In your case Wx = sigma/2, approximately. These quantities obey
nx = Wx/delx; nk = Wk/delk
delx*delk = 2*pi/N % fundamental rule for fft
Wx*Wk ~~ 1/2, % Heisenberg uncertainty principle
nx*nk = N/(4*pi) % another fft rule, which follows from lines above
To plot each function well, one needs a significant number of points in both nx and nk. In your case nx = 50 by construction, N = 601 so nk is 1. You get almost a delta function for f(k) as you saw.
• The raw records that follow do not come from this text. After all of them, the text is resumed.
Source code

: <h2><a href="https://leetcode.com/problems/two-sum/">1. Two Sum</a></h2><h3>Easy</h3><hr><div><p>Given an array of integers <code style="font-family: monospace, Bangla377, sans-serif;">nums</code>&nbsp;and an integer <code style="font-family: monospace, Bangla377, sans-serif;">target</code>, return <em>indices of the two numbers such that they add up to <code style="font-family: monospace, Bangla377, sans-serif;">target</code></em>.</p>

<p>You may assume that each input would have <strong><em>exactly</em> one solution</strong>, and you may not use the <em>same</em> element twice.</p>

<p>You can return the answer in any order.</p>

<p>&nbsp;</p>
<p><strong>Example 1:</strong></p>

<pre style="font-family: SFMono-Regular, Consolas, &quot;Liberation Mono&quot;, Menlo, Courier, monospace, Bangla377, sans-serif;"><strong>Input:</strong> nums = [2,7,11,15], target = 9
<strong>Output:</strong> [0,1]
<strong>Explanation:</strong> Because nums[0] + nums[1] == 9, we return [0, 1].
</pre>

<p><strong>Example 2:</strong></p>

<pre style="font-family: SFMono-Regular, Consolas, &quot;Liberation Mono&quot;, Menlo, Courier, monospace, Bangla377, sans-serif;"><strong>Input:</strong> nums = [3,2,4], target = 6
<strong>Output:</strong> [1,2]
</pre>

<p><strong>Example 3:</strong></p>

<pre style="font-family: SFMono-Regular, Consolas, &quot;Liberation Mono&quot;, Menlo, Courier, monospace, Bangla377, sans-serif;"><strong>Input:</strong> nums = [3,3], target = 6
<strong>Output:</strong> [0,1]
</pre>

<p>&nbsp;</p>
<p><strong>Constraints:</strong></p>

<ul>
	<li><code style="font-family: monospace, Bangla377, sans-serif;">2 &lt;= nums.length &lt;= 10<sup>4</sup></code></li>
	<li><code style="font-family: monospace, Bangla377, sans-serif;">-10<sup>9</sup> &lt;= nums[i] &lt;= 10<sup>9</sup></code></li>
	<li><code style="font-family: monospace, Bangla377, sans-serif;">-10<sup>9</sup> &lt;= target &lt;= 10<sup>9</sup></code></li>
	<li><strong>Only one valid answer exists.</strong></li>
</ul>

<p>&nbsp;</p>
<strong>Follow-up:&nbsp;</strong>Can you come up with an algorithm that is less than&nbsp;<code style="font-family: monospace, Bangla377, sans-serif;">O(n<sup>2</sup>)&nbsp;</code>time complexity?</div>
To make nk larger, you have to either decrease nx (case 2 below) or increase N (case 3). I used individual markers on the plots and removed the limit on the x axis so in some cases you will have to zoom in to see what is happening.
As for the k axis, I don't know what is going on with the 1e-100 scaling. Your gaussian width is on the order of 1e-5, so your k values are going to be around 1e5, which is what the code below does.
sigma = 1e-5;
delx = 1e-7; x = -3e-5:delx:3e-5; % case 1, original
%delx = 1e-6; x = -3e-4:delx:3e-4; % case 2
%delx = 1e-7; x = -6e-4:delx:6e-4; % case 3
N = length(x);
psi = exp(-x.^2/sigma^2);
A = 1/sqrt(sum(abs(psi).^2*delx));
psi = A.*psi;
figure(1)
plot(x,psi,'o');
%xlim([-3e-5,3e-5]);
xlabel('x axis (m)')
ylabel('psi')
title('gaussian distribution sigma = 10 um')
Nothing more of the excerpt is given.